Discretization in the field of algorithms
In the field of algorithm design, discretization is a simple but very useful technique, which can be seen as a form of hashing.
In the field of algorithms, when some data is too large or the type is not supported, and cannot be easily processed as an array index, discretization can be used.
Discretization is essentially a type of hashing.
The data types that can be used for discretization include large integers, floating-point numbers, strings, and so on.
This article explains the discretization of large integers, which is widely used in the field of algorithm design.
Core idea
When we encounter an array with a very large value range, we only care about total/partial order relationship between array elements, not their actual values. However, a large value range can hinder our use of some good data structures, such as segment tree. In this case, we need to perform discretization on the array elements.
For example, if the array is [11, 23, 4567, 88888, 999999], it is actually equivalent to [1, 2, 3, 4, 5], as shown in Figure 1:
This is the technique of discretization. We put all the numbers that will be involved in comparison operations into a list, sort them, and then assign a new value to them from small to large.
After the discretization is completed, the complete/partial order relationship of the original array is preserved, but the upper and lower bounds of the elements are restricted, which makes it convenient for us to use some data structures.
Implementation
Discretizing an array and performing queries is a common use case.
There are two main steps:
Removing possible duplicate elements in array a (using deduplication)
Determining the discretized value of a[i] (using binary search)
Using the existing STL algorithms in C++, the code is as follows:
#include <algorithm>
#include <iostream>
using namespace std;
const int N = 1e5 + 7;
int n, a[N], b[N];
int main()
{
cin >> n;
for (int i = 1; i <= n; i++) // 1-indexed
{
cin >> a[i]; // a is the original array
b[i] = a[i]; // b is the array used for discretization.
}
sort(b + 1, b + 1 + n);
// "len" represents the number of distinct values after discretization
int len = unique(b + 1, b + 1 + n) - b - 1;
for (int i = 1; i <= n; i++)
// Use the std::lower_bound function to search for the rank
// (i.e., the new number) after discretization, 1-indexed
a[i] = lower_bound(b + 1, b + len + 1, a[i]) - b;
return 0;
}
Similarly, we can also perform discretization on vector:
#include <algorithm>
#include <iostream>
#include <vector>
using namespace std;
int main()
{
vector<int> a; // a is the original vector
vector<int> b = a; // b is used for discretization.
sort(b.begin(), b.end());
b.erase(unique(b.begin(), b.end()), b.end());
auto get_id = [&](int v) { // Query the 1-indexed rank of a[i] after discretization.

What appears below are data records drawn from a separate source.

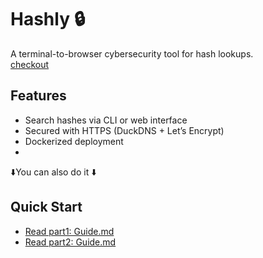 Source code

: # Hashly 🔒  
A terminal-to-browser cybersecurity tool for hash lookups.  
[checkout](https://hashly.duckdns.org/)
## Features  
- Search hashes via CLI or web interface  
- Secured with HTTPS (DuckDNS + Let’s Encrypt)  
- Dockerized deployment
- 
⬇️You can also do it ⬇️

## Quick Start  
- [Read part1: Guide.md](https://github.com/doany1/Hashly-/blob/c6c2df18d3c2336408990d02d7a55f5b408a4ddd/Part1/Guide.md)
- [Read part2: Guide.md](https://github.com/doany1/Hashly-/blob/c6c2df18d3c2336408990d02d7a55f5b408a4ddd/Part2/Guide.md)
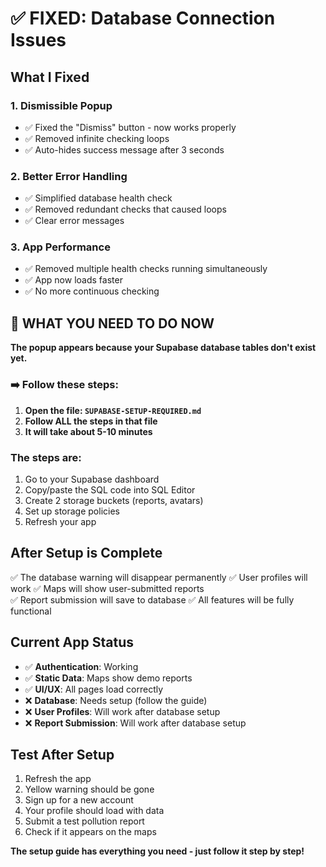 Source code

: # ✅ FIXED: Database Connection Issues

## What I Fixed

### 1. **Dismissible Popup**
- ✅ Fixed the "Dismiss" button - now works properly
- ✅ Removed infinite checking loops
- ✅ Auto-hides success message after 3 seconds

### 2. **Better Error Handling**
- ✅ Simplified database health check
- ✅ Removed redundant checks that caused loops
- ✅ Clear error messages

### 3. **App Performance**
- ✅ Removed multiple health checks running simultaneously
- ✅ App now loads faster
- ✅ No more continuous checking

## 🚨 WHAT YOU NEED TO DO NOW

**The popup appears because your Supabase database tables don't exist yet.**

### ➡️ Follow these steps:

1. **Open the file: `SUPABASE-SETUP-REQUIRED.md`**
2. **Follow ALL the steps in that file**
3. **It will take about 5-10 minutes**

### The steps are:
1. Go to your Supabase dashboard
2. Copy/paste the SQL code into SQL Editor
3. Create 2 storage buckets (reports, avatars)
4. Set up storage policies
5. Refresh your app

## After Setup is Complete

✅ The database warning will disappear permanently
✅ User profiles will work
✅ Maps will show user-submitted reports  
✅ Report submission will save to database
✅ All features will be fully functional

## Current App Status

- ✅ **Authentication**: Working
- ✅ **Static Data**: Maps show demo reports
- ✅ **UI/UX**: All pages load correctly
- ❌ **Database**: Needs setup (follow the guide)
- ❌ **User Profiles**: Will work after database setup
- ❌ **Report Submission**: Will work after database setup

## Test After Setup

1. Refresh the app
2. Yellow warning should be gone
3. Sign up for a new account
4. Your profile should load with data
5. Submit a test pollution report
6. Check if it appears on the maps

**The setup guide has everything you need - just follow it step by step!**
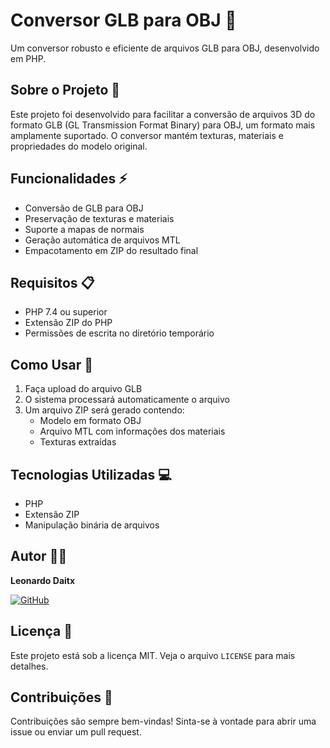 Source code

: # Conversor GLB para OBJ 🚀

Um conversor robusto e eficiente de arquivos GLB para OBJ, desenvolvido em PHP.

## Sobre o Projeto 📝

Este projeto foi desenvolvido para facilitar a conversão de arquivos 3D do formato GLB (GL Transmission Format Binary) para OBJ, um formato mais amplamente suportado. O conversor mantém texturas, materiais e propriedades do modelo original.

## Funcionalidades ⚡

- Conversão de GLB para OBJ
- Preservação de texturas e materiais
- Suporte a mapas de normais
- Geração automática de arquivos MTL
- Empacotamento em ZIP do resultado final

## Requisitos 📋

- PHP 7.4 ou superior
- Extensão ZIP do PHP
- Permissões de escrita no diretório temporário

## Como Usar 🔧

1. Faça upload do arquivo GLB
2. O sistema processará automaticamente o arquivo
3. Um arquivo ZIP será gerado contendo:
   - Modelo em formato OBJ
   - Arquivo MTL com informações dos materiais
   - Texturas extraídas

## Tecnologias Utilizadas 💻

- PHP
- Extensão ZIP
- Manipulação binária de arquivos

## Autor 👨‍💻

**Leonardo Daitx**

[![GitHub](https://img.shields.io/badge/GitHub-yleosamp-black?style=flat&logo=github)](https://github.com/yleosamp)

## Licença 📄

Este projeto está sob a licença MIT. Veja o arquivo `LICENSE` para mais detalhes.

## Contribuições 🤝

Contribuições são sempre bem-vindas! Sinta-se à vontade para abrir uma issue ou enviar um pull request.
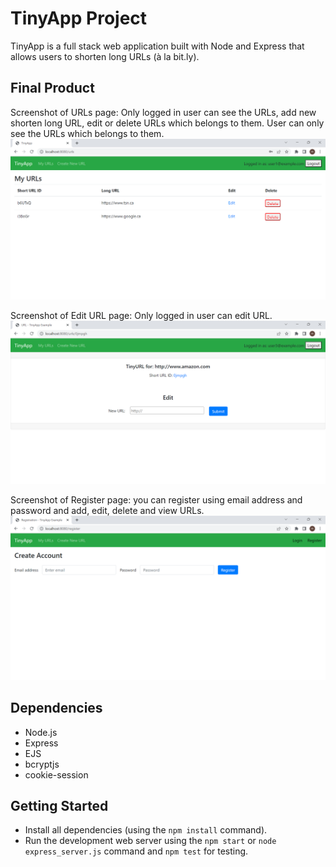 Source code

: # TinyApp Project

TinyApp is a full stack web application built with Node and Express that allows users to shorten long URLs (à la bit.ly).

## Final Product

Screenshot of URLs page:  Only logged in user can see the URLs, add new shorten long URL, edit or delete URLs which belongs to them. User can only see the URLs which belongs to them.
!["Screenshot of URLs page"](https://github.com/mitalikawde11/tinyapp/blob/master/docs/urls_page.png?raw=true)


Screenshot of Edit URL page:  Only logged in user can edit URL.
!["Screenshot of Edit URL page"](https://github.com/mitalikawde11/tinyapp/blob/master/docs/urls_edit_page.png?raw=true)


Screenshot of Register page:  you can register using email address and password and add, edit, delete and view URLs.
!["Screenshot of Register page"](https://github.com/mitalikawde11/tinyapp/blob/master/docs/urls_register_page.png?raw=true)

## Dependencies

- Node.js
- Express
- EJS
- bcryptjs
- cookie-session

## Getting Started

- Install all dependencies (using the `npm install` command).
- Run the development web server using the `npm start` or `node express_server.js` command and `npm test` for testing.
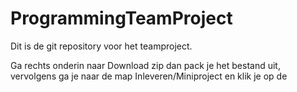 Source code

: # ProgrammingTeamProject
Dit is de git repository voor het teamproject.

Ga rechts onderin naar Download zip dan pack je het bestand uit, vervolgens ga je naar de map Inleveren/Miniproject en klik je op de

return lower_bound(b.begin(), b.end(), v) - b.begin() + 1;
};
for (int i = 0; i <= (int)a.size() - 1; i++)
a[i] = get_id(a[i]);
}
Example
For an example of discretization, please refer to this article: Typical problems of Fenwick Tree (Binary Indexed Tree). Specifically, please see the corresponding paragraphs for “Leetcode 300. Longest Increasing Subsequence” and “Leetcode 493. Reverse Pairs”. No further explanation will be given here.
Conclusion
In the field of algorithm design, discretization is a simple but very useful technique.
Discretization can essentially be seen as a form of hashing, which ensures that elements maintains their original total/partial order relationship after being hashed.
Finally, if there are any mistakes in this article, please don’t hesitate to advise me. Thank you.